Les régions centrales de l’Iran, y compris Téhéran, ont été relativement épargnées par les manifestations massives remettant en cause l’autorité du régime islamique depuis l’écrasement du Mouvement vert en 2009 – surtout si on les compare aux régions périphériques du pays comme le Kurdistan, le Khuzestan, le Sistan et le Baloutchistan.

C’est la première fois dans l’histoire du régime islamique que des communautés du centre expriment leur solidarité et suivent l’exemple de la périphérie. Comme décrit ci-dessus, les protestations ont commencé dans les régions kurdes et se sont étendues à d’autres parties du pays. Les manifestants à travers l’Iran partagent un esprit commun et utilisent les mêmes slogans. Par exemple, “jin, jiyan, azadî” [femme, vie, liberté], un slogan du mouvement kurde qui représente une approche unique de l’égalité des sexes, est devenu un slogan commun, liant ces protestations à travers l’Iran.

D’un point de vue kurde, ce que nous voyons dans d’autres parties de l’Iran est la reconnaissance de la dynamique kurde de changement démocratique. Théoriquement, on pourrait s’attendre à ce qu’une métropole comme Téhéran soit le centre de la révolution, et que les provinces et les périphéries suivent son exemple. Cette fois, cependant, Téhéran a suivi l’exemple du Kurdistan. Le XXIe siècle est riche en exemples d’actes d’activisme civique au Kurdistan, où les grèves générales et les manifestations de rue sont des méthodes courantes d’opposition aux politiques discriminatoires de Téhéran envers les Kurdes. Néanmoins, la souffrance des Kurdes, comme celle des populations du Khuzestan, du Sistan et du Baloutchistan, a été ignorée par la majorité de la société iranienne, et aucune solidarité n’a été accordée – jusqu’à présent.
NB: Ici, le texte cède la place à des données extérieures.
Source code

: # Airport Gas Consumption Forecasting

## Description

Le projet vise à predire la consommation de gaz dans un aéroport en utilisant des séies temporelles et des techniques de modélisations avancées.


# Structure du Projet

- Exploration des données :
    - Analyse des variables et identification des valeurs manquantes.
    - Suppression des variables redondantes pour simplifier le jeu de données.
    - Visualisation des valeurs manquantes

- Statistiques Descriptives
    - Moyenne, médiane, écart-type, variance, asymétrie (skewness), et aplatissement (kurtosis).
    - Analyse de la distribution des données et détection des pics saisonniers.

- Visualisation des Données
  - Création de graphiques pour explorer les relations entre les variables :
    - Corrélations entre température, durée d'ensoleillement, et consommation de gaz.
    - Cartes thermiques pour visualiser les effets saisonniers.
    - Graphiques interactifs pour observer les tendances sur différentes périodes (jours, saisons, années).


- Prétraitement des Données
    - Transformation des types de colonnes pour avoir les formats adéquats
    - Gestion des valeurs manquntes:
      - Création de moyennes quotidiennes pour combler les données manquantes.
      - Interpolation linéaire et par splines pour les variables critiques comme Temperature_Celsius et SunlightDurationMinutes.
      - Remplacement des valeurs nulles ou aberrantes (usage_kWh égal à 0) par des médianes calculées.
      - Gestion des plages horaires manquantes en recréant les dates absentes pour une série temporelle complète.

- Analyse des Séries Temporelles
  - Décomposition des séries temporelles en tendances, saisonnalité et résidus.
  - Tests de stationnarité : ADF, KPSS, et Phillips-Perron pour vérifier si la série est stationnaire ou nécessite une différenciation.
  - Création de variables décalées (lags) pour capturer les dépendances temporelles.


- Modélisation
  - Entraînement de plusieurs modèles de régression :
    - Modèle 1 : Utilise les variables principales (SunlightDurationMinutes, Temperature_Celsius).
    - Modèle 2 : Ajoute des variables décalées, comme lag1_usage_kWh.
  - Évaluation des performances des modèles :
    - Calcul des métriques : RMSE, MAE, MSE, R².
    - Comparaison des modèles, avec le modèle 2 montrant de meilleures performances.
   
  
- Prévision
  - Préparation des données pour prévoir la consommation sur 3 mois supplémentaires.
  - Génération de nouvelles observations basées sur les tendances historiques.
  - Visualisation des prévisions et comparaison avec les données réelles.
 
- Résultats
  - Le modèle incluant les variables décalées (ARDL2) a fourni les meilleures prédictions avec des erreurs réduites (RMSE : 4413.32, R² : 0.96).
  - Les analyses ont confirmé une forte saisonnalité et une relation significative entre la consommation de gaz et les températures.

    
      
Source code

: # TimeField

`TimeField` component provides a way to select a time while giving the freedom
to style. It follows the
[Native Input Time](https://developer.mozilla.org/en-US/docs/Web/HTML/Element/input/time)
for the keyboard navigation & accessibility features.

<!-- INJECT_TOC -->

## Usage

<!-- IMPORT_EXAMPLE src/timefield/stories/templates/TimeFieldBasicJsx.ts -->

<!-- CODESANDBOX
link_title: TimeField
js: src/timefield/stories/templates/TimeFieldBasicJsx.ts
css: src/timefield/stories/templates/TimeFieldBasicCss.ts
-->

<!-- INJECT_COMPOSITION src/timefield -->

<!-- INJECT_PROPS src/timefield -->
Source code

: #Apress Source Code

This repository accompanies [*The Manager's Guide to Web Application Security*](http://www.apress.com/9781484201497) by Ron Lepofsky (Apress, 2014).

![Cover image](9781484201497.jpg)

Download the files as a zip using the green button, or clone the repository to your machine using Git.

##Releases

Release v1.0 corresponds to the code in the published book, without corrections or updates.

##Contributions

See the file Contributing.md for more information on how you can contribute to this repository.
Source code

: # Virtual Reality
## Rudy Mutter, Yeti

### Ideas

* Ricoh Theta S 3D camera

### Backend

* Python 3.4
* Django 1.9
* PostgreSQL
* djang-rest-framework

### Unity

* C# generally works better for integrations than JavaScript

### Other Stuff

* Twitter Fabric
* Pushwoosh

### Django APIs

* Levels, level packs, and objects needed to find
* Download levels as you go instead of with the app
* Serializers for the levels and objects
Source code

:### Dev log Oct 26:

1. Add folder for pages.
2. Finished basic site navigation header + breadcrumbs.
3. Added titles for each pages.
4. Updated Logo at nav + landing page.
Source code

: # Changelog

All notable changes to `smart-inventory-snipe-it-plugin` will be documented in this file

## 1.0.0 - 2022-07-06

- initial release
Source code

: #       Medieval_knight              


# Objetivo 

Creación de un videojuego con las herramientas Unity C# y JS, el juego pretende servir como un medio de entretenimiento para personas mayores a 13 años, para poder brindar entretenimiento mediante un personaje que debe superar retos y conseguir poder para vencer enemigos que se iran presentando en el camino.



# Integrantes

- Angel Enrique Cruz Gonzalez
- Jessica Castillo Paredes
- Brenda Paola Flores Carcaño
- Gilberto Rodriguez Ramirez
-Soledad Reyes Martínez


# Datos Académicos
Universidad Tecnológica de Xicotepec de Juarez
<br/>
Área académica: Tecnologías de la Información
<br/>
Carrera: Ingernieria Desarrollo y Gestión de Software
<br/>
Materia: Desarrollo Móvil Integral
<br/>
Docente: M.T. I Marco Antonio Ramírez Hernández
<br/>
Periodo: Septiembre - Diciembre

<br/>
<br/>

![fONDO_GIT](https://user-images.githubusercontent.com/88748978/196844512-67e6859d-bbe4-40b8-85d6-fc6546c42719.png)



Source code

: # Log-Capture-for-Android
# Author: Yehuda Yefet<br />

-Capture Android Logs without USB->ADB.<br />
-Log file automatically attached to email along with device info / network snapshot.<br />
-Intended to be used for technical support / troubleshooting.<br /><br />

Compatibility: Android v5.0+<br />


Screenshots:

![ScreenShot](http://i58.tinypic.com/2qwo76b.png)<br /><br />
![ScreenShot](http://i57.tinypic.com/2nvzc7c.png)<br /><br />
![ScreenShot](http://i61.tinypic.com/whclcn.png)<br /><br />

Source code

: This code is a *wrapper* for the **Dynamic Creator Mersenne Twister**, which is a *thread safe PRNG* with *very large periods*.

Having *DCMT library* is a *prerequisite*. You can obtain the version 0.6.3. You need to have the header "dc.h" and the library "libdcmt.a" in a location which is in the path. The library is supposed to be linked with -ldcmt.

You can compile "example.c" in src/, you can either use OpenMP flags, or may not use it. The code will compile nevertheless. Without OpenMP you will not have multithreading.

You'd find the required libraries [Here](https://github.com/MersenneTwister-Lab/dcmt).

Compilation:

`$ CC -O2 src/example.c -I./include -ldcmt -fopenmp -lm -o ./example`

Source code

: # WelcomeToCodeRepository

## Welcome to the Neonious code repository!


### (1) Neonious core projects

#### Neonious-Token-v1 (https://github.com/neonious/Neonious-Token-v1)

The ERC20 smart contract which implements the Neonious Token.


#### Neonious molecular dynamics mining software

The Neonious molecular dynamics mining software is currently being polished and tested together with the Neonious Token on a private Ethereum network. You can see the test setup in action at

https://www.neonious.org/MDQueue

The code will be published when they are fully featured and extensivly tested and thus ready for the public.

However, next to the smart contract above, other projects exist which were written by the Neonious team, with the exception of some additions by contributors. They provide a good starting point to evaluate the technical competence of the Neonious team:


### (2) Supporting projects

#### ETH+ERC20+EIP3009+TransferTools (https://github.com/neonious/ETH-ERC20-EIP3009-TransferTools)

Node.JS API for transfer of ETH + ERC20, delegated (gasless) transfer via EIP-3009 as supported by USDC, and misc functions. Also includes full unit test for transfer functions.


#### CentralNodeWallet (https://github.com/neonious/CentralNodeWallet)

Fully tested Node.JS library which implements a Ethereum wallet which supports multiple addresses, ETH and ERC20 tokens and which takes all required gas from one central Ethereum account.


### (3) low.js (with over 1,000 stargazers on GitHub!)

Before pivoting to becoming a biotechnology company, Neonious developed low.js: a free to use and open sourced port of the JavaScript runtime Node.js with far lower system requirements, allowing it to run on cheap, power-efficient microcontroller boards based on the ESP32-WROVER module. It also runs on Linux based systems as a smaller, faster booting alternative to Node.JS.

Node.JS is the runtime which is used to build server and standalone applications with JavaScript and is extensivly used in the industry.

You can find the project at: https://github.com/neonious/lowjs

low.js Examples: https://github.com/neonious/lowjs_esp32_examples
Pour comprendre pourquoi cela est transformateur, il est important de comprendre les raisons pour lesquelles cela ne s’est pas produit auparavant. L’État iranien a nié l’existence du peuple kurde et en a fait un “autre” invisible. Sa lutte pour les droits fondamentaux et la démocratie a non seulement été exclue mais aussi qualifiée de trahison. Cette exclusion, ce déni et cette criminalisation signifient que les non-Kurdes ne connaissent pas les efforts des Kurdes pour résister à l’autoritarisme et à l’oppression en Iran. Le Kurdistan a été la seule région d’Iran à boycotter le référendum en faveur de la République islamique en mars 1979, juste après la révolution iranienne. Dans l’ère post-révolutionnaire, lorsque le régime islamique a réussi à étouffer les voix de l’opposition, la résistance du peuple kurde et l’accueil de groupes d’opposition de différentes régions d’Iran ont fait de la région un “bastion de la révolution” pour les forces progressistes.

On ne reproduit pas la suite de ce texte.